Un "russe" et un "moscovite" font des vacances dépaysantes

Les vacances, c'est pas de tout repos. Si, si, je vous le dis. Parce que pendant les vacances, j'ai cuisiné, oui, parfaitement, j'ai cuisiné ... deux fois !
Si, c'est pas une blague ! Avouez que je m'en sors bien, deux préparations de repas en un mois, je suis la reine de la glandouille débrouille.
Et pourtant, c'était difficile : j'ai fait un repas français (et puis c'était tellement bon que j'ai recommencé !). Pour faire découvrir la gastronomie française à la soeur de Chéri (qui est portugaise pour ceukse qui ne suivent pas)(comme toute sa famille).
Reprenons du début : elle me dit (en portugais, je commence à la comprendre) (mais c'est une autre histoire) autour d'un gâteau dans un salon de thé "celui-ci est mon préféré". OK. "Celui-ci" c'est une sorte de mille-feuilles mais sans couche intermédiaire de pâte feuilletée, que les Lusitaniens l'appellent "Rousse" (épargnez-moi au sujet de ma prononciation, mais j'ai fait allemand première langue) (la faute à mes parents) (mais leur dites pas, ils le savent) (et russe troisième langue mais là, c'est moi qui ai choisi) (et entre temps, j'ai fait anglais; mais ça aide pas pour prononcer le portugais).
Et Chéri qui rétorque "Chris, elle sait bien faire les desserts". OK, c'est vrai (merci Chéri c'est sympa de reconnaître mes qualités, tu es un amour). Et là, il continue "elle pourrait en faire un". Ouèèèèhhhh youpiiii youplaboum "Mèmèmè... mais... je suis en vacances, mouaaa !".
Que nenni (je parle aussi Molière, mais c'est en voie de devenir une langue morte surtout du côté du 9-3) et je me retrouve à l'hyper du coin qui s'appelle Continente (très instructif en terme de marketing, mon ex-métier) pour faire provision (entre autres) de beurre pas salé et de crème fleurette (ouarf trop Sherlock Holmes le coup de trouver de la crème fleurette au milieu des yaourts portugais, j'ai failli appeler Elvira dans sa Tasca) et tout le nécessaire (même un rouleau à pâtisserie !).
Et puis quand même, je suis prudente, on fait un tour dans un cybercafé pour récupérer vite-fait-bien-fait une recette de pâte feuilletée (je travaille pas sans filet Madame, je suis pas au cirque, moi, ma réputation est en jeu).
Bilan des courses : j'ai passé mon une grande partie de mon après-midi à faire une pâte feuilletée et une crème que j'appelle "mousseline" qui est une crème pâtissière allégée de chantilly pendant que ma (presque) belle-soeur emmenait les enfants au parc (trop bien de pas avoir les deux ouistitis dans les pattes quelques heures)
Résultat : C'est trop bon ! Tellement bon que j'ai recommencé pour la maman de Chéri quelques jours plus tard (mais là, même Sherlock Holmes n'a pas trouvé la crème qui allait bien, sont pas au point les Mousqueiteiros).

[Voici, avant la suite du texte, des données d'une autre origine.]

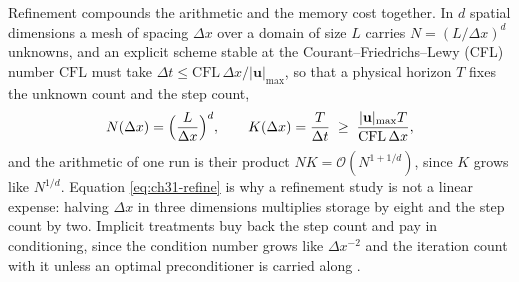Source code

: Refinement compounds the arithmetic and the memory cost together. In $d$ spatial dimensions a
mesh of spacing $\Delta x$ over a
domain of size $L$ carries $N = (L/\Delta x)^{d}$ unknowns, and an explicit scheme stable at the
Courant--Friedrichs--Lewy (CFL) number $\mathrm{CFL}$ must take
$\Delta t \le \mathrm{CFL}\,\Delta x / |\mathbf{u}|_{\max}$, so that a physical horizon
$T$ fixes the unknown count and the step count,
\begin{equation}
  \label{eq:ch31-refine}
  N(\Delta x) = \Bigl(\frac{L}{\Delta x}\Bigr)^{d}, \qquad
  K(\Delta x) = \frac{T}{\Delta t} \;\ge\; \frac{|\mathbf{u}|_{\max} T}{\mathrm{CFL}\,\Delta x},
\end{equation}
and the arithmetic of one run is their product $N K = \mathcal{O}(N^{1+1/d})$, since $K$
grows like $N^{1/d}$.
Equation \eqref{eq:ch31-refine} is why a refinement study is not a
linear expense: halving
$\Delta x$ in three dimensions multiplies storage by eight and the step count by two. Implicit
treatments buy back the step count and pay in conditioning, since the condition number grows
like $\Delta x^{-2}$ and the iteration count with it unless an optimal preconditioner is carried
along
\cite{leveque2002finite, quarteroni2008numerical}.

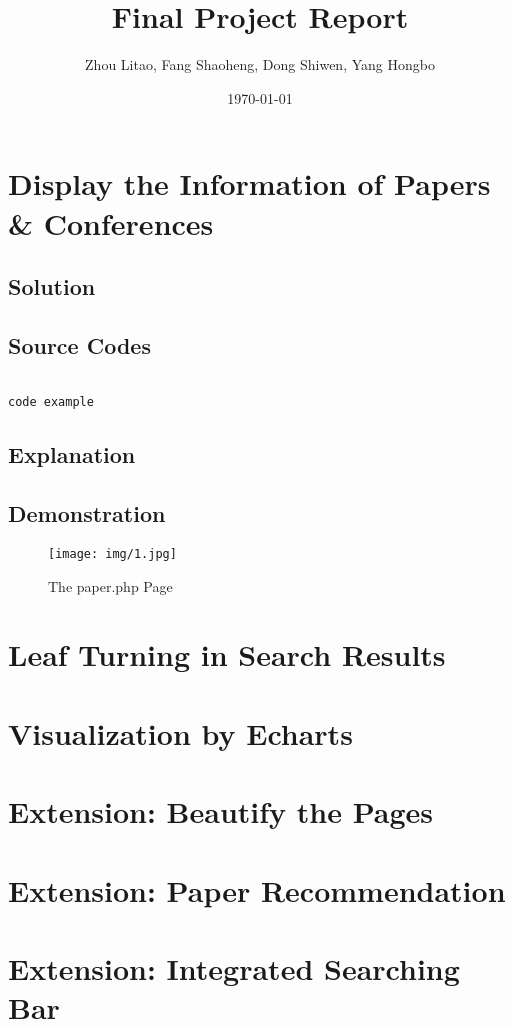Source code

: \documentclass{article}
\begin{document}
\title{Final Project Report}
\author{Zhou Litao, Fang Shaoheng, Dong Shiwen, Yang Hongbo}
\date{\today}


\maketitle
\tableofcontents

\section{Display the Information of Papers \& Conferences}

\subsection{Solution}

\subsection{Source Codes}

\begin{minipage}[r]{15em}
\begin{verbatim}

code example

\end{verbatim}
\end{minipage}

\subsection{Explanation}

\subsection{Demonstration}

\begin{figure}[H]
\centering
\texttt{[image: img/1.jpg]}
\caption{The paper.php Page}
\end{figure}


\section{Leaf Turning in Search Results}


\section {Visualization by Echarts}

\section {Extension: Beautify the Pages}

\section {Extension: Paper Recommendation}

\section {Extension: Integrated Searching Bar}
\end{document}
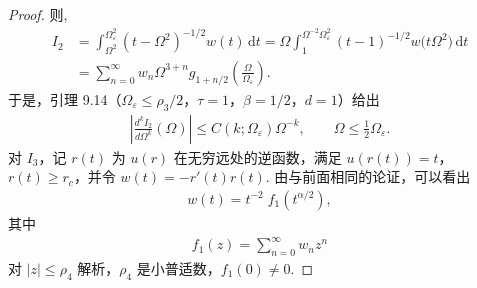 \begin{proof}
则,
\begin{align*}
  I_{2}
  &=\int_{\Omega^{2}}^{\Omega_{\varepsilon}^{2}}\left(t-\Omega^{2}\right)^{-1/2}w(t)\,\mathrm{d}t
  =\Omega\int_{1}^{\Omega^{-2}\Omega_{\varepsilon}^{2}}\left(t-1\right)^{-1/2}w\bigl(t\Omega^{2}\bigr)\,\mathrm{d}t\\
  &=\sum_{n=0}^{\infty}w_{n}\Omega^{3+n}g_{1+n/2}\left(\frac{\Omega}{\Omega_{\varepsilon}}\right).
\end{align*}
于是，引理 9.14（$\Omega_\varepsilon \leq \rho_3/2$，$\tau = 1$，$\beta = 1/2$，$d = 1$）给出
\begin{align*}
  \left|\frac{d^{k}I_{2}}{d\Omega^{k}}(\Omega)\right|\leq C(k;\Omega_{\varepsilon})\Omega^{-k},\qquad \Omega\leq\frac{1}{2}\Omega_{\varepsilon}.
\end{align*}
对 $I_{3}$，记 $r(t)$ 为 $u(r)$ 在无穷远处的逆函数，满足 $u(r(t)) = t$，$r(t) \geq r_{c}$，并令 $w(t) = -r'(t)r(t)$. 由与前面相同的论证，可以看出
\begin{align*}
  w(t)=t^{-2}\;f_{1}(t^{\alpha/2}),
\end{align*}
其中
\begin{align*}
  f_{1}(z)=\sum_{n=0}^{\infty}w_{n}z^{n}
\end{align*}
对 $|z| \leq \rho_4$ 解析，$\rho_4$ 是小普适数，$f_1(0) \neq 0$.


\end{proof}

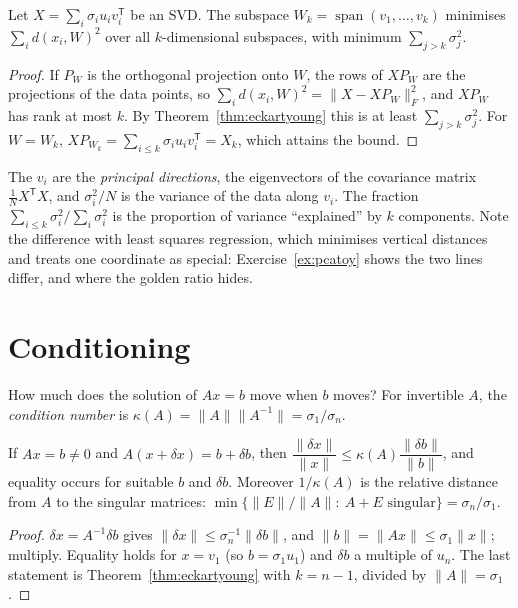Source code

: \begin{theorem}\label{thm:pca}
Let $X=\sum_i\sigma_iu_iv_i^{\mathsf T}$ be an SVD. The subspace $W_k=\operatorname{span}(v_1,\dots,v_k)$ minimises
$\sum_id(x_i,W)^2$ over all $k$-dimensional subspaces, with minimum $\sum_{j>k}\sigma_j^2$.
\end{theorem}
\begin{proof}
If $P_W$ is the orthogonal projection onto $W$, the rows of $XP_W$ are the projections of the data points, so
$\sum_id(x_i,W)^2=\|X-XP_W\|_F^2$, and $XP_W$ has rank at most $k$. By Theorem~\ref{thm:eckartyoung} this is at least
$\sum_{j>k}\sigma_j^2$. For $W=W_k$, $XP_{W_k}=\sum_{i\le k}\sigma_iu_iv_i^{\mathsf T}=X_k$, which attains the bound.
\end{proof}

The $v_i$ are the \emph{principal directions}, the eigenvectors of the covariance matrix $\frac1NX^{\mathsf T}X$, and
$\sigma_i^2/N$ is the variance of the data along $v_i$. The fraction $\sum_{i\le k}\sigma_i^2/\sum_i\sigma_i^2$ is the
proportion of variance ``explained'' by $k$ components. Note the difference with least squares regression, which
minimises vertical distances and treats one coordinate as special: Exercise~\ref{ex:pcatoy} shows the two lines differ, and
where the golden ratio hides.

\section{Conditioning}

How much does the solution of $Ax=b$ move when $b$ moves? For invertible $A$, the \emph{condition number} is
$\kappa(A)=\|A\|\|A^{-1}\|=\sigma_1/\sigma_n$.

\begin{proposition}\label{prop:condition}
If $Ax=b\ne0$ and $A(x+\delta x)=b+\delta b$, then $\dfrac{\|\delta x\|}{\|x\|}\le\kappa(A)\dfrac{\|\delta b\|}{\|b\|}$, and equality
occurs for suitable $b$ and $\delta b$. Moreover $1/\kappa(A)$ is the relative distance from $A$ to the singular matrices:
$\min\{\|E\|/\|A\|:\ A+E\text{ singular}\}=\sigma_n/\sigma_1$.
\end{proposition}
\begin{proof}
$\delta x=A^{-1}\delta b$ gives $\|\delta x\|\le\sigma_n^{-1}\|\delta b\|$, and $\|b\|=\|Ax\|\le\sigma_1\|x\|$; multiply. Equality
holds for $x=v_1$ (so $b=\sigma_1u_1$) and $\delta b$ a multiple of $u_n$. The last statement is Theorem~\ref{thm:eckartyoung}
with $k=n-1$, divided by $\|A\|=\sigma_1$.
\end{proof}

Ah oui, avant le dessert, il y avait de la blanquette de veau. On s'est régalés ! (Chéri, la photo de mon gâteau, c'est pour aujourd'hui ou pour demain ?).

Alors, on passe aux choses sérieuses.
Il faut :
- une pâte feuilletée, soit toute prête soit préparée avec vos petits doigts agiles grâce aux conseils avisés de Fred en deux parties
- 20 cl de crème fleurette
- 2 cuillers de sucre glace
- 1/2 l lait entier
- 4 oeufs
- 125 g sucre en poudre
- 60 g farine
- une lichette de beurre

Préchauffez votre four à 220°. Etalez les pâtes feuilletées et badigeonnez le dessus au pinceau d'un blanc d'oeuf (que vous prendrez sur les oeufs qui servent dans l'étape suivante). Enfournez pour 12 minutes environ, puis laissez bien refroidir.

Réalisez la crème pâtissière : faites bouillir le lait. Mélangez les jaunes et le sucre en poudre jusqu'à blanchiment, ajoutez la farine, remuez bien. Ajoutez le lait et remettez sur le feu jusqu'à épaississement. Etalez dans un plat pour faire refroidir.Faites fondre le beurre sur le dessus pour éviter qu'une peau se forme.

Montez la crème en chantilly (en portugais, on dit "en château"). Ajoutez le sucre glace et battez encore une minute. Réfrigérez. Quand la crème pâtissière est froide, incorporez-la cuiller par cuiller au batteur électrique dans la chantilly jusqu'à la consistance désirée.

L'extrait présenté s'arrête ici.